Image Source: Renovacio / Shutterstock

The 2022 Toyota Highlander accomplishes minivan feats of utility, without doing the minivan dance. The Highlander sells families on its three rows of seating and its super-efficient Hybrid edition. It’s big but user-friendly, weirdly athletic-looking, flexible for people and cargo, and a good value in middle trims. Rivals include the VW Atlas, Honda Pilot, and Kia Telluride. Not much is new for the 2022 Highlander, save for a bronze trim package and a power passenger seat on XLE Highlanders and those priced higher.

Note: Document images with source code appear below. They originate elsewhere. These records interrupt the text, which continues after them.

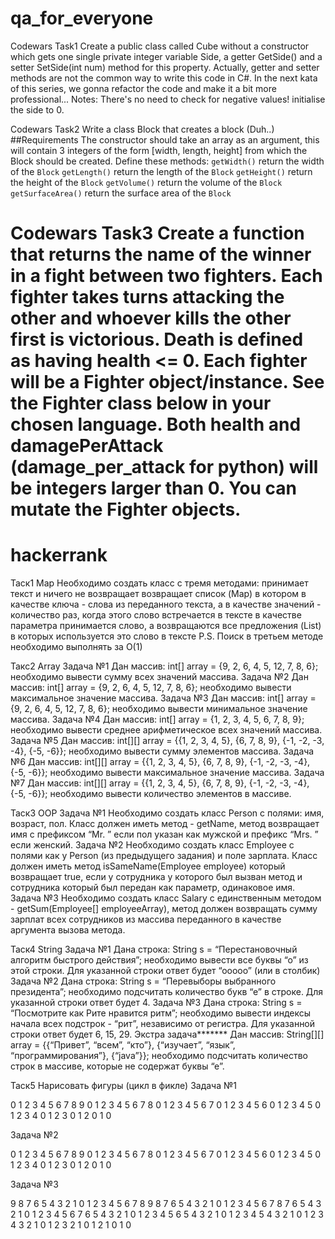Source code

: # qa_for_everyone

Codewars Task1
Create a public class called Cube without a constructor which gets one single private integer variable Side, a getter GetSide() and a setter SetSide(int num) method for this property. 
Actually, getter and setter methods are not the common way to write this code in C#. In the next kata of this series, we gonna refactor the code and make it a bit more professional...
Notes:
There's no need to check for negative values!
initialise the side to 0.

Codewars Task2
Write a class Block that creates a block (Duh..)
##Requirements
The constructor should take an array as an argument, this will contain 3 integers 
of the form [width, length, height] from which the Block should be created.
Define these methods:
`getWidth()` return the width of the `Block`
`getLength()` return the length of the `Block`
`getHeight()` return the height of the `Block`
`getVolume()` return the volume of the `Block`
`getSurfaceArea()` return the surface area of the `Block`

Codewars Task3
Create a function that returns the name of the winner in a fight between two fighters.
Each fighter takes turns attacking the other and whoever kills the other first is victorious.
Death is defined as having health <= 0.
Each fighter will be a Fighter object/instance. See the Fighter class below in your chosen language.
Both health and damagePerAttack (damage_per_attack for python) will be integers larger than 0. 
You can mutate the Fighter objects.
=======
# hackerrank

Таск1 Map
Необходимо создать класс с тремя методами:
принимает текст и ничего не возвращает
возвращает список (Map) в котором в качестве ключа - слова из переданного текста, 
а в качестве значений - количество раз, когда этого слово встречается в тексте
в качестве параметра принимается слово, а возвращаются все предложения (List) 
в которых используется это слово в тексте
P.S. Поиск в третьем методе необходимо выполнять за O(1)

Такс2 Array
Задача №1
Дан массив:
int[] array = {9, 2, 6, 4, 5, 12, 7, 8, 6};
необходимо вывести сумму всех значений массива.
Задача №2
Дан массив:
int[] array = {9, 2, 6, 4, 5, 12, 7, 8, 6};
необходимо вывести максимальное значение массива.
Задача №3
Дан массив:
int[] array = {9, 2, 6, 4, 5, 12, 7, 8, 6};
необходимо вывести минимальное значение массива.
Задача №4
Дан массив:
int[] array = {1, 2, 3, 4, 5, 6, 7, 8, 9};
необходимо вывести среднее арифметическое всех значений массива.
Задача №5
Дан массив: 
int[][] array = {{1, 2, 3, 4, 5}, {6, 7, 8, 9}, {-1, -2, -3, -4}, {-5, -6}};
необходимо вывести сумму элементов массива.
Задача №6
Дан массив: 
int[][] array = {{1, 2, 3, 4, 5}, {6, 7, 8, 9}, {-1, -2, -3, -4}, {-5, -6}};
необходимо вывести максимальное значение массива.
Задача №7
Дан массив: 
int[][] array = {{1, 2, 3, 4, 5}, {6, 7, 8, 9}, {-1, -2, -3, -4}, {-5, -6}};
необходимо вывести количество элементов в массиве.

Таск3 OOP
Задача №1
Необходимо создать класс Person с полями: имя, возраст, пол. 
Класс должен иметь метод - getName, метод возвращает имя с префиксом “Mr. ”
 если пол указан как мужской и префикс “Mrs. ” если женский.
Задача №2
Необходимо создать класс Employee с полями как у Person (из предыдущего задания) и поле зарплата.
Класс должен иметь метод isSameName(Employee employee) который возвращает true, 
если у сотрудника у которого был вызван метод и сотрудника который был передан как параметр, одинаковое имя.
Задача №3
Необходимо создать класс Salary с единственным методом - getSum(Employee[] employeeArray), метод должен возвращать сумму зарплат всех сотрудников из массива переданного в качестве аргумента вызова метода.


Таск4 String
Задача №1
Дана строка: 
String s = “Перестановочный алгоритм быстрого действия”;
необходимо вывести все буквы “о” из этой строки.
Для указанной строки ответ будет “ооооо” (или в столбик)
Задача №2
Дана строка:
String s = “Перевыборы выбранного президента”;
необходимо подсчитать количество букв “е” в строке.
Для указанной строки ответ будет 4.
Задача №3
Дана строка:
String s = “Посмотрите как Рите нравится ритм”;
необходимо вывести индексы начала всех подстрок - “рит”, независимо от регистра.
Для указанной строки ответ будет 6, 15, 29.
Экстра задача*******
Дан массив:
String[][] array = {{“Привет”, “всем”, “кто”}, {“изучает”, “язык”, “программирования”}, {“java”}};
необходимо подсчитать количество строк в массиве, которые не содержат буквы “е”.

Таск5 Нарисовать фигуры (цикл в фикле)
Задача №1

0  1  2  3  4  5  6  7  8  9
0  1  2  3  4  5  6  7  8
0  1  2  3  4  5  6  7
0  1  2  3  4  5  6
0  1  2  3  4  5
0  1  2  3  4
0  1  2  3
0  1  2
0  1
0


Задача №2

0  1  2  3  4  5  6  7  8  9
    0  1  2  3  4  5  6  7  8
        0  1  2  3  4  5  6  7
             0  1  2  3  4  5  6
                 0  1  2  3  4  5
                     0  1  2  3  4
                         0  1  2  3
                             0  1  2
                                 0  1
                                     0


Задача №3

9 8 7 6 5 4 3 2 1 0 1 2 3 4 5 6 7 8 9
   8 7 6 5 4 3 2 1 0 1 2 3 4 5 6 7 8
      7 6 5 4 3 2 1 0 1 2 3 4 5 6 7
         6 5 4 3 2 1 0 1 2 3 4 5 6
            5 4 3 2 1 0 1 2 3 4 5
               4 3 2 1 0 1 2 3 4
                  3 2 1 0 1 2 3
                     2 1 0 1 2
                        1 0 1
                           0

In this generation the Highlander skips past its dowdy past and goes straight for the digital French curve in the designer’s virtual toolkit. The nose changes shape from plainer base models to a “Predator”-style teeth-gnasher on the XSE model. The arches look less than swollen, and they’re grafted on plainly stamped door panels. The roofline tapers down to the tail without much drama. It all compiles into a disjointed but athletic look that veers far from the mock-minivan shapes in its past.

More responsive than ever, the Highlander’s also efficient as a Hybrid. The Highlander knows its place in the crossover-SUV realm. It’s a minivan in all but name, and that’s not backhanded praise. Today’s minivans have good handling and acceleration, and the Highlander does too, even an XSE model with stiffer tuning and heavier steering.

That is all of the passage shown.